AFP/Paris
Former president Nicolas Sarkozy has waded in to a bitter leadership battle that has left France’s main right-wing opposition party, the UMP, on the verge of collapse.
The UMP, the political heir to the party founded by Charles de Gaulle after World War II, was in turmoil after accusations of vote-rigging tarnished a leadership vote.
Still reeling from its loss of the presidency and parliament this year, the UMP is facing the spectre of an unprecedented split on the right, with rival camps showing no sign of backing down in an increasingly angry dispute.
Sarkozy met one of the rivals for the leadership, his former prime minister Francois Fillon, for lunch after flying in early yesterday from a conference in Shanghai, a source close to Fillon said.
The meeting lasted more than hour in Sarkozy’s office in central Paris, after talks to resolve the damaging dispute collapsed late on Sunday.
Called in to mediate, party heavyweight Alain Juppe threw in the towel on Sunday after failed talks between Fillon and his rival, ambitious party secretary-general Jean-Francois Cope.
Juppe said yesterday that only Sarkozy would be able to resolve the crisis.
“I used to think the former president should protect himself a bit from this partisan bickering,” Juppe told RTL radio. “Clearly he is the only one today to have enough authority to propose a way out.”
A source close to Cope said he had also had a “long and cordial telephone conversation” with Sarkozy yesterday morning.
Fillon, 58, and Cope, 48, have traded accusations of fraud and ballot-rigging since last Sunday’s party election ended with Cope ahead by only 98 votes.
The party electoral commission has since said that ballots cast in France’s overseas territories that were not counted would have reversed the result, while the Cope camp has claimed he would have won by a clear margin but for vote-rigging in the Mediterranean city of Nice.

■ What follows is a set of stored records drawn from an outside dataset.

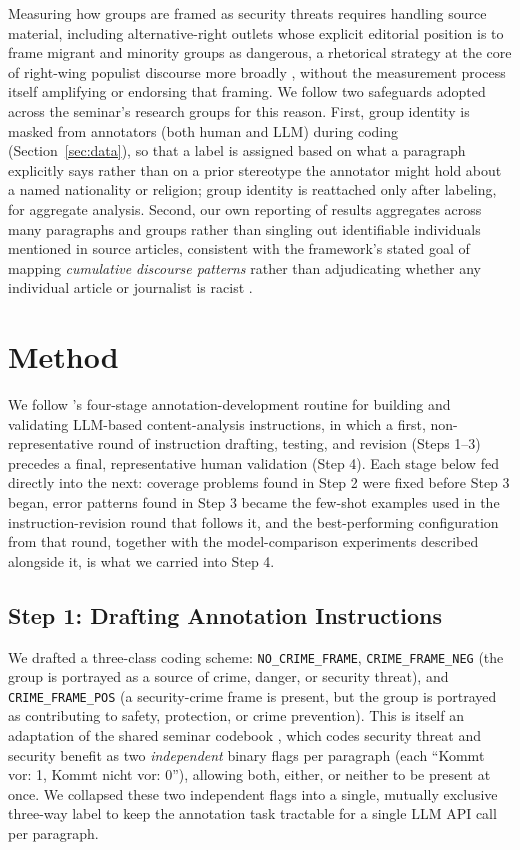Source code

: \documentclass[a4paper,oneside,bibliography=totoc]{scrartcl}
\begin{document}
Measuring how groups are framed as security threats requires handling source material, including alternative-right outlets whose explicit editorial position is to frame migrant and minority groups as dangerous, a rhetorical strategy at the core of right-wing populist discourse more broadly \citep{wodak2015}, without the measurement process itself amplifying or endorsing that framing. We follow two safeguards adopted across the seminar's research groups for this reason. First, group identity is masked from annotators (both human and LLM) during coding (Section~\ref{sec:data}), so that a label is assigned based on what a paragraph explicitly says rather than on a prior stereotype the annotator might hold about a named nationality or religion; group identity is reattached only after labeling, for aggregate analysis. Second, our own reporting of results aggregates across many paragraphs and groups rather than singling out identifiable individuals mentioned in source articles, consistent with the framework's stated goal of mapping \emph{cumulative discourse patterns} rather than adjudicating whether any individual article or journalist is racist \citep{freudenthaler2025}.

\section{Method}
\label{sec:method}

We follow \citet{freudenthalerbacchuss}'s four-stage annotation-development routine for building and validating LLM-based content-analysis instructions, in which a first, non-representative round of instruction drafting, testing, and revision (Steps 1--3) precedes a final, representative human validation (Step 4). Each stage below fed directly into the next: coverage problems found in Step 2 were fixed before Step 3 began, error patterns found in Step 3 became the few-shot examples used in the instruction-revision round that follows it, and the best-performing configuration from that round, together with the model-comparison experiments described alongside it, is what we carried into Step 4.

\subsection*{Step 1: Drafting Annotation Instructions}

We drafted a three-class coding scheme: \texttt{NO\_CRIME\_FRAME}, \texttt{CRIME\_FRAME\_NEG} (the group is portrayed as a source of crime, danger, or security threat), and \texttt{CRIME\_FRAME\_POS} (a security-crime frame is present, but the group is portrayed as contributing to safety, protection, or crime prevention). This is itself an adaptation of the shared seminar codebook \citep{freudenthalercodebook}, which codes security threat and security benefit as two \emph{independent} binary flags per paragraph (each \enquote{Kommt vor: 1, Kommt nicht vor: 0}), allowing both, either, or neither to be present at once. We collapsed these two independent flags into a single, mutually exclusive three-way label to keep the annotation task tractable for a single LLM API call per paragraph.
\end{document}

Fillon said Cope was to blame for the failure of the mediation efforts and announced he would turn to the courts to resolve the dispute – a move UMP vice-president Luc Chatel described as a “nuclear bomb” inside the party.
Yesterday, Fillon stepped up the battle by calling for the “precautionary seizure” of ballots cast in the leadership vote “to protect them from tampering or alteration”.
Fillon’s camp said party members had blocked a bailiff sent to secure the ballots, but Cope’s supporters denied this.
A party appeals commission confirmed yesterday Cope’s win, raising his margin of victory from 98 votes to nearly 1,000 following an examination of complaints over alleged irregularities.
Fillon’s camp has accused the commission of having a pro-Cope bias.
The party has faced ridicule over the debacle at a time it could be taking advantage of Socialist President Francois Hollande’s falling popularity over his handling of France’s struggling economy.
The UMP’s opponents were already writing its obituary, with Marine Le Pen, the leader of the far-right National Front, saying: “The UMP no longer exists. The UMP is dead.”
Fillon supporters have raised the prospect of a split in the UMP’s parliamentary faction – a move that could deprive the party of crucial funding and credibility.
Fillon was to bring together his supporters in parliament early today, with many clamouring to break away from the UMP if Cope remains leader.
Such a move would strip the UMP of the 42,000 euros in annual funding it receives for each of its members in the lower house National Assembly and upper house Senate.
Lawmakers have until Friday to declare their party affiliation for next year’s funds.
The UMP has 183 members in France’s 577-seat National Assembly, the second-largest group after the Socialists.
Polls show the overwhelming majority of French voters and UMP supporters would like to see the party run the election again, but Cope has rejected the idea.
Both men are fiscal conservatives advocating free-market policies and economic reforms, but Cope has carved out a niche on the right flank of the UMP with his tough-talking approach to immigration and Islam.